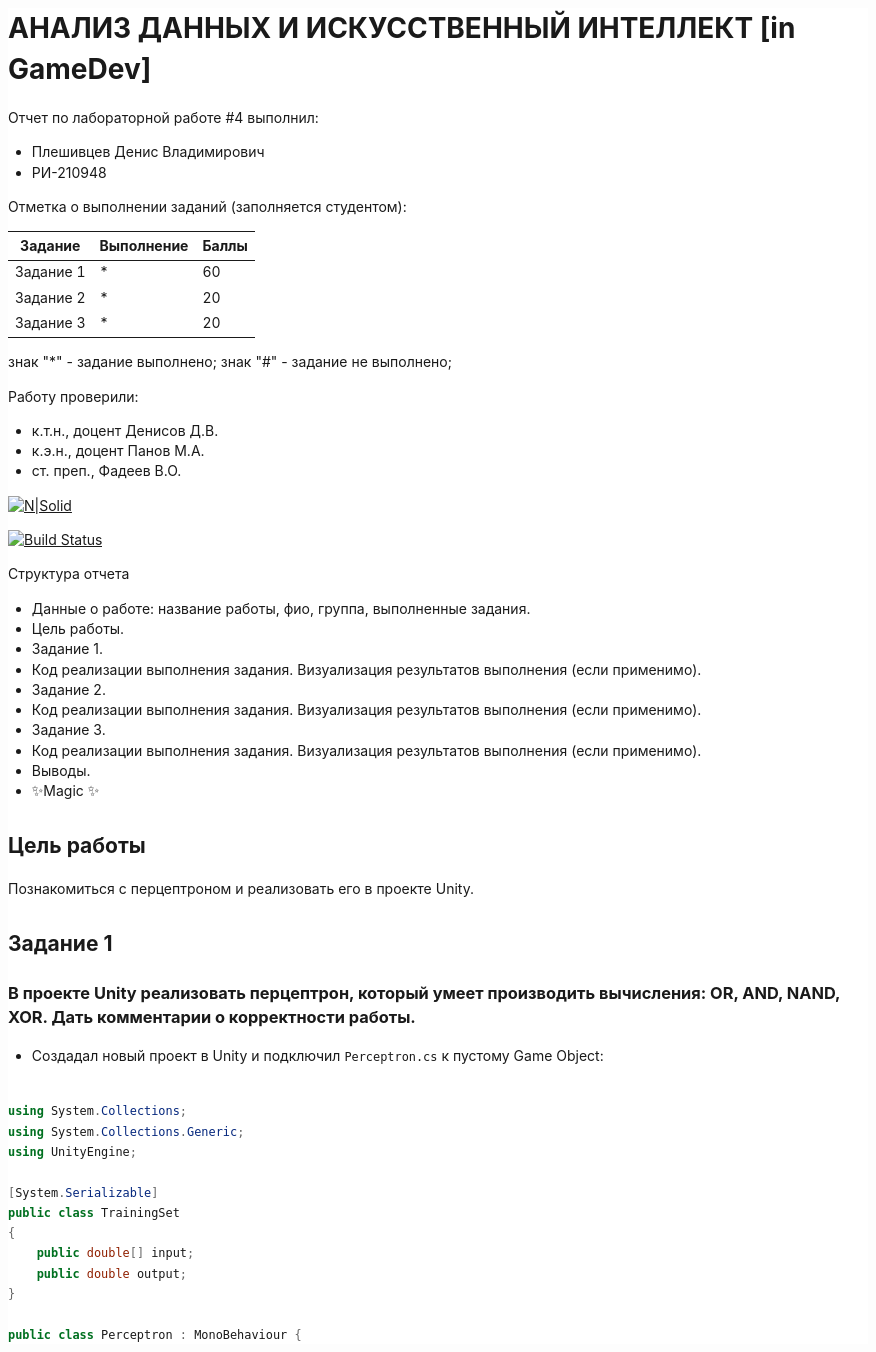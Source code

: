 # АНАЛИЗ ДАННЫХ И ИСКУССТВЕННЫЙ ИНТЕЛЛЕКТ [in GameDev]
Отчет по лабораторной работе #4 выполнил:
- Плешивцев Денис Владимирович
- РИ-210948

Отметка о выполнении заданий (заполняется студентом):

| Задание | Выполнение | Баллы |
| ------ | ------ | ------ |
| Задание 1 | * | 60 |
| Задание 2 | * | 20 |
| Задание 3 | * | 20 |

знак "*" - задание выполнено; знак "#" - задание не выполнено;

Работу проверили:
- к.т.н., доцент Денисов Д.В.
- к.э.н., доцент Панов М.А.
- ст. преп., Фадеев В.О.

[![N|Solid](https://cldup.com/dTxpPi9lDf.thumb.png)](https://nodesource.com/products/nsolid)

[![Build Status](https://travis-ci.org/joemccann/dillinger.svg?branch=master)](https://travis-ci.org/joemccann/dillinger)

Структура отчета

- Данные о работе: название работы, фио, группа, выполненные задания.
- Цель работы.
- Задание 1.
- Код реализации выполнения задания. Визуализация результатов выполнения (если применимо).
- Задание 2.
- Код реализации выполнения задания. Визуализация результатов выполнения (если применимо).
- Задание 3.
- Код реализации выполнения задания. Визуализация результатов выполнения (если применимо).
- Выводы.
- ✨Magic ✨

## Цель работы
Познакомиться с перцептроном и реализовать его в проекте Unity.

## Задание 1
### В проекте Unity реализовать перцептрон, который умеет производить вычисления: OR, AND, NAND, XOR. Дать комментарии о корректности работы.

- Создадал новый проект в Unity и подключил ```Perceptron.cs``` к пустому Game Object:
 
```csharp

using System.Collections;
using System.Collections.Generic;
using UnityEngine;

[System.Serializable]
public class TrainingSet
{
	public double[] input;
	public double output;
}

public class Perceptron : MonoBehaviour {

```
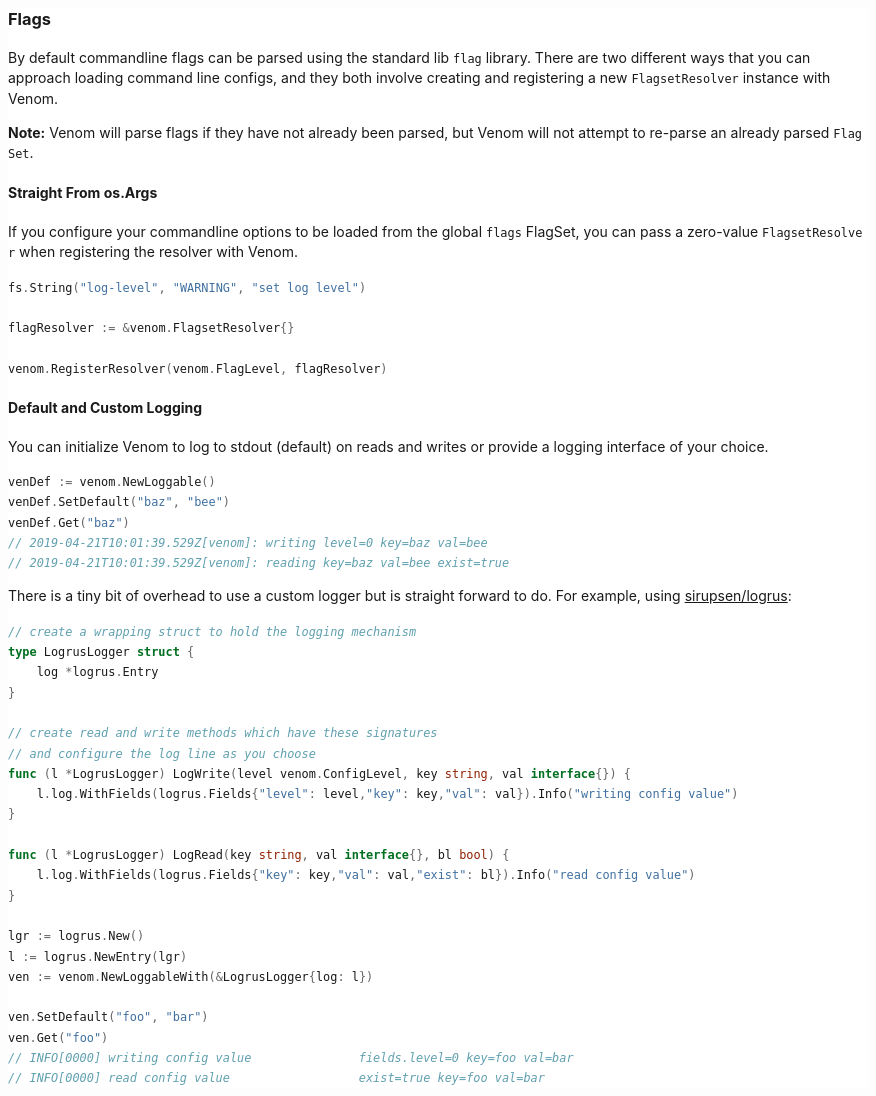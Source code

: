 ### Flags

By default commandline flags can be parsed using the standard lib `flag` 
library. There are two different ways that you can approach loading command 
line configs, and they both involve creating and registering a new 
`FlagsetResolver` instance with Venom.

**Note:** Venom will parse flags if they have not already been parsed, but 
Venom will not attempt to re-parse an already parsed `FlagSet`.

#### Straight From os.Args

If you configure your commandline options to be loaded from the global `flags`
FlagSet, you can pass a zero-value `FlagsetResolver` when registering the
resolver with Venom.

```go
fs.String("log-level", "WARNING", "set log level")

flagResolver := &venom.FlagsetResolver{}

venom.RegisterResolver(venom.FlagLevel, flagResolver)
```
#### Default and Custom Logging

You can initialize Venom to log to stdout (default) on reads and writes or
provide a logging interface of your choice.

```go
venDef := venom.NewLoggable()
venDef.SetDefault("baz", "bee")
venDef.Get("baz")
// 2019-04-21T10:01:39.529Z[venom]: writing level=0 key=baz val=bee
// 2019-04-21T10:01:39.529Z[venom]: reading key=baz val=bee exist=true
```

There is a tiny bit of overhead to use a custom logger but is straight forward
to do. For example, using [sirupsen/logrus](https://github.com/sirupsen/logrus):

```go
// create a wrapping struct to hold the logging mechanism
type LogrusLogger struct {
    log *logrus.Entry
}

// create read and write methods which have these signatures
// and configure the log line as you choose
func (l *LogrusLogger) LogWrite(level venom.ConfigLevel, key string, val interface{}) {
    l.log.WithFields(logrus.Fields{"level": level,"key": key,"val": val}).Info("writing config value")
}

func (l *LogrusLogger) LogRead(key string, val interface{}, bl bool) {
    l.log.WithFields(logrus.Fields{"key": key,"val": val,"exist": bl}).Info("read config value")
}

lgr := logrus.New()
l := logrus.NewEntry(lgr)
ven := venom.NewLoggableWith(&LogrusLogger{log: l})

ven.SetDefault("foo", "bar")
ven.Get("foo")
// INFO[0000] writing config value               fields.level=0 key=foo val=bar
// INFO[0000] read config value                  exist=true key=foo val=bar
```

- **Your goal**
Read through the material above, and whenever a line contains "There", copy it.

- **Exercise output**
library. There are two different ways that you can approach loading command 
There is a tiny bit of overhead to use a custom logger but is straight forward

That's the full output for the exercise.